BHL es agnóstico. Y precisa: « Digamos que a mí no se me plantea el problema de la existencia de Dios ». Pese a lo cual, esta historia no lo deja indiferente. Más aún porque su hermana comenzó a convertirse, sin que él lo supiera, en el momento mismo en que él, que preparaba una exposición sobre la verdad y la pintura, recorría los museos del mundo entero en búsqueda de cuadros de aquella Verónica de la cual la tradición dice que habría enjugado el rostro de Cristo y que éste se habría impreso en su lienzo: una imagen que abre una brecha en la prohibición de representar a Dios. Esta coincidencia, reconoce, lo perturbó. Y también lo que le sucedió en la misma época a su hermano Felipe, que cayó desde un sexto piso el día de su cumpleaños. El diagnóstico no daba esperanzas. Pero mientras que Bernard-Henri se desvive tras los médicos, Verónica pone íconos en la cabecera de su cama, esconde medallas milagrosas bajo su almohada, ruega día y noche. Cuando llega al hospital en la mañana de Navidad, Felipe se ha despertado y respira sin asistencia. Ella comienza a leer el Evangelio al sanado milagrosamente, su otro hermano irrumpe en la pieza y, llagado por esta demostración de piedad católica, le reprocha que se aproveche de la debilidad del herido, dándole un reprimenda. Pero luego se dulcifica, al punto de autorizarle que deje la imagen de la Santa Faz sobre la mesa de luz y que rece – aunque en silencio…

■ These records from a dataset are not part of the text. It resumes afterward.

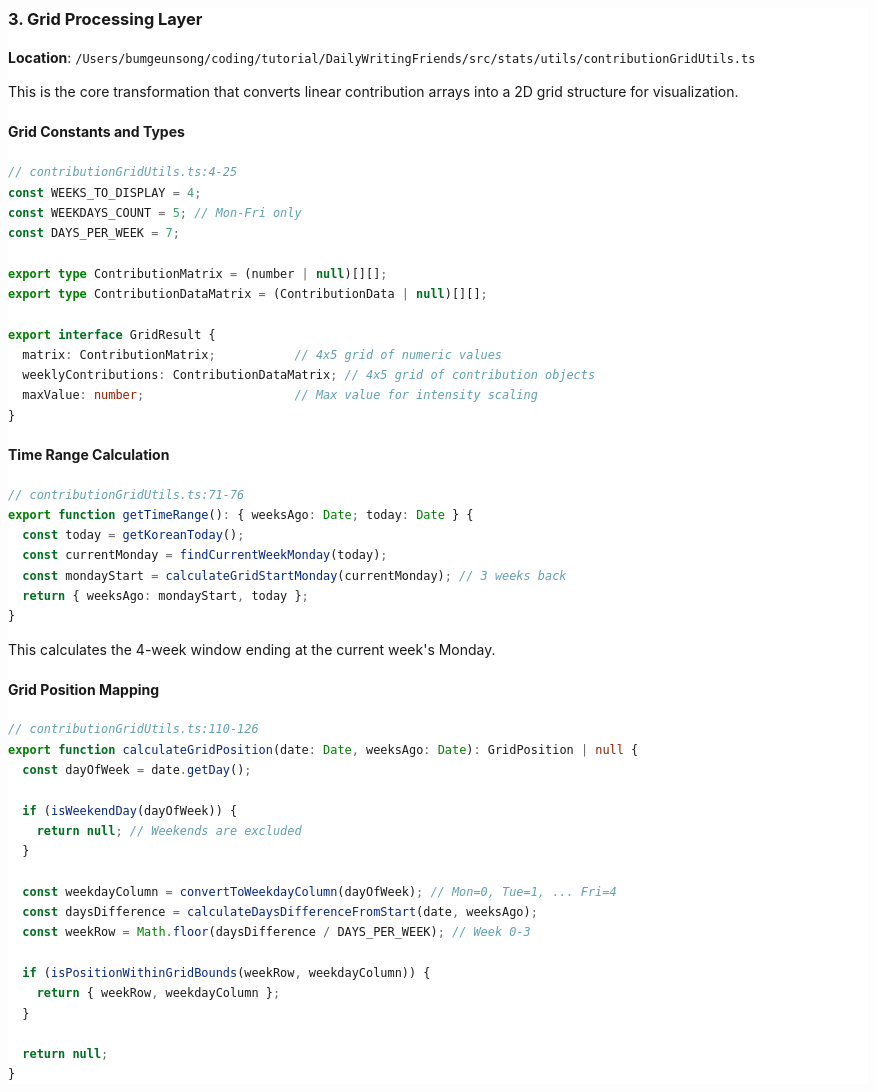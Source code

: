 ### 3. Grid Processing Layer

**Location**: `/Users/bumgeunsong/coding/tutorial/DailyWritingFriends/src/stats/utils/contributionGridUtils.ts`

This is the core transformation that converts linear contribution arrays into a 2D grid structure for visualization.

#### Grid Constants and Types

```typescript
// contributionGridUtils.ts:4-25
const WEEKS_TO_DISPLAY = 4;
const WEEKDAYS_COUNT = 5; // Mon-Fri only
const DAYS_PER_WEEK = 7;

export type ContributionMatrix = (number | null)[][];
export type ContributionDataMatrix = (ContributionData | null)[][];

export interface GridResult {
  matrix: ContributionMatrix;           // 4x5 grid of numeric values
  weeklyContributions: ContributionDataMatrix; // 4x5 grid of contribution objects
  maxValue: number;                     // Max value for intensity scaling
}
```

#### Time Range Calculation

```typescript
// contributionGridUtils.ts:71-76
export function getTimeRange(): { weeksAgo: Date; today: Date } {
  const today = getKoreanToday();
  const currentMonday = findCurrentWeekMonday(today);
  const mondayStart = calculateGridStartMonday(currentMonday); // 3 weeks back
  return { weeksAgo: mondayStart, today };
}
```

This calculates the 4-week window ending at the current week's Monday.

#### Grid Position Mapping

```typescript
// contributionGridUtils.ts:110-126
export function calculateGridPosition(date: Date, weeksAgo: Date): GridPosition | null {
  const dayOfWeek = date.getDay();

  if (isWeekendDay(dayOfWeek)) {
    return null; // Weekends are excluded
  }

  const weekdayColumn = convertToWeekdayColumn(dayOfWeek); // Mon=0, Tue=1, ... Fri=4
  const daysDifference = calculateDaysDifferenceFromStart(date, weeksAgo);
  const weekRow = Math.floor(daysDifference / DAYS_PER_WEEK); // Week 0-3

  if (isPositionWithinGridBounds(weekRow, weekdayColumn)) {
    return { weekRow, weekdayColumn };
  }

  return null;
}
```
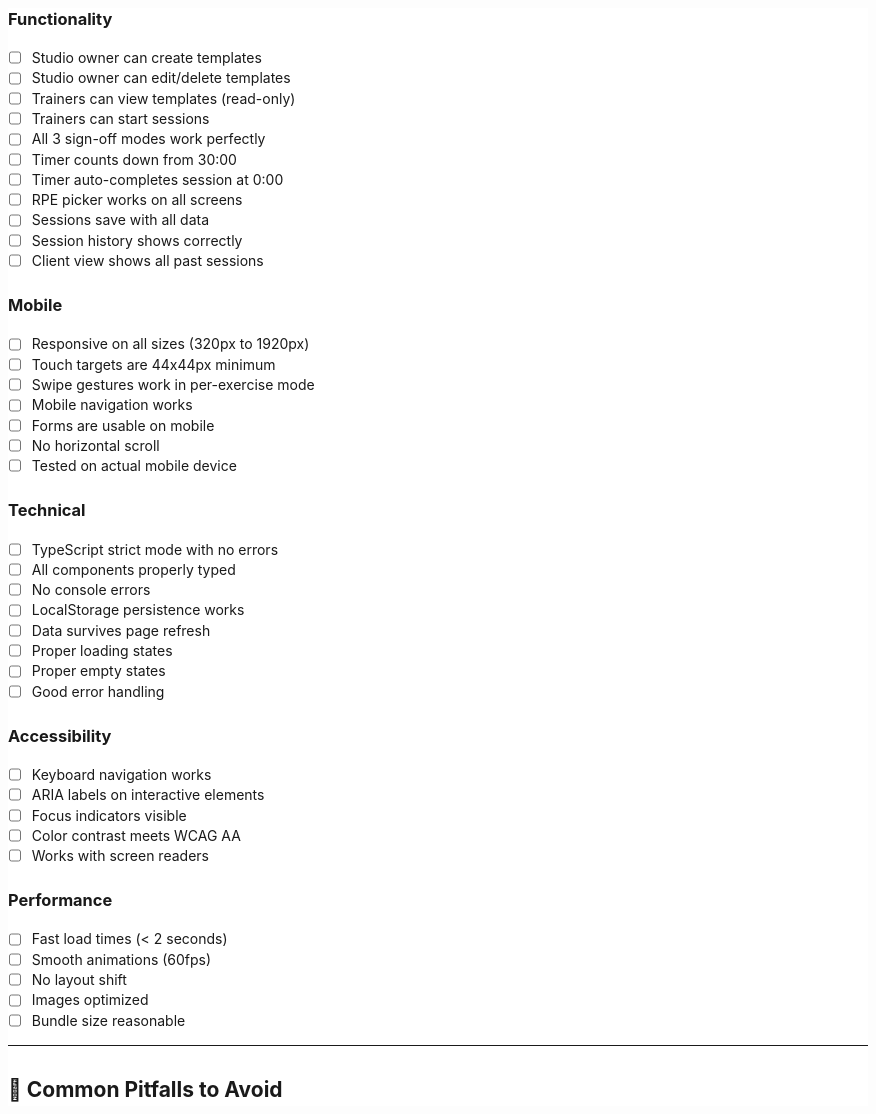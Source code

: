 ### Functionality
- [ ] Studio owner can create templates
- [ ] Studio owner can edit/delete templates
- [ ] Trainers can view templates (read-only)
- [ ] Trainers can start sessions
- [ ] All 3 sign-off modes work perfectly
- [ ] Timer counts down from 30:00
- [ ] Timer auto-completes session at 0:00
- [ ] RPE picker works on all screens
- [ ] Sessions save with all data
- [ ] Session history shows correctly
- [ ] Client view shows all past sessions

### Mobile
- [ ] Responsive on all sizes (320px to 1920px)
- [ ] Touch targets are 44x44px minimum
- [ ] Swipe gestures work in per-exercise mode
- [ ] Mobile navigation works
- [ ] Forms are usable on mobile
- [ ] No horizontal scroll
- [ ] Tested on actual mobile device

### Technical
- [ ] TypeScript strict mode with no errors
- [ ] All components properly typed
- [ ] No console errors
- [ ] LocalStorage persistence works
- [ ] Data survives page refresh
- [ ] Proper loading states
- [ ] Proper empty states
- [ ] Good error handling

### Accessibility
- [ ] Keyboard navigation works
- [ ] ARIA labels on interactive elements
- [ ] Focus indicators visible
- [ ] Color contrast meets WCAG AA
- [ ] Works with screen readers

### Performance
- [ ] Fast load times (< 2 seconds)
- [ ] Smooth animations (60fps)
- [ ] No layout shift
- [ ] Images optimized
- [ ] Bundle size reasonable

---

## 🚨 Common Pitfalls to Avoid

Algunos meses más tarde, por pedido de su hermana, Felipe asistirá a un oficio en la Iglesia de San Gervasio. Ese día, misteriosamente, los monjes entonan el Shema Israel y cantan el Padrenuestro en hebreo. La familia Leví vive el diálogo judeo-cristiano carne propia.

* Le Figaro, 21-3-2015: http://www.lefigaro.fr/livres/2015/03/11/03005-20150311ARTFIG00382-veronique-Leví-sur-le-chemin-de-la-croix.php. (Traducción de N.A.S.)

Leví, Veronique. Montre-moi ton visage. Paris, Cerf, 12-3-2015, 338 p. (Muéstrame tu rostro).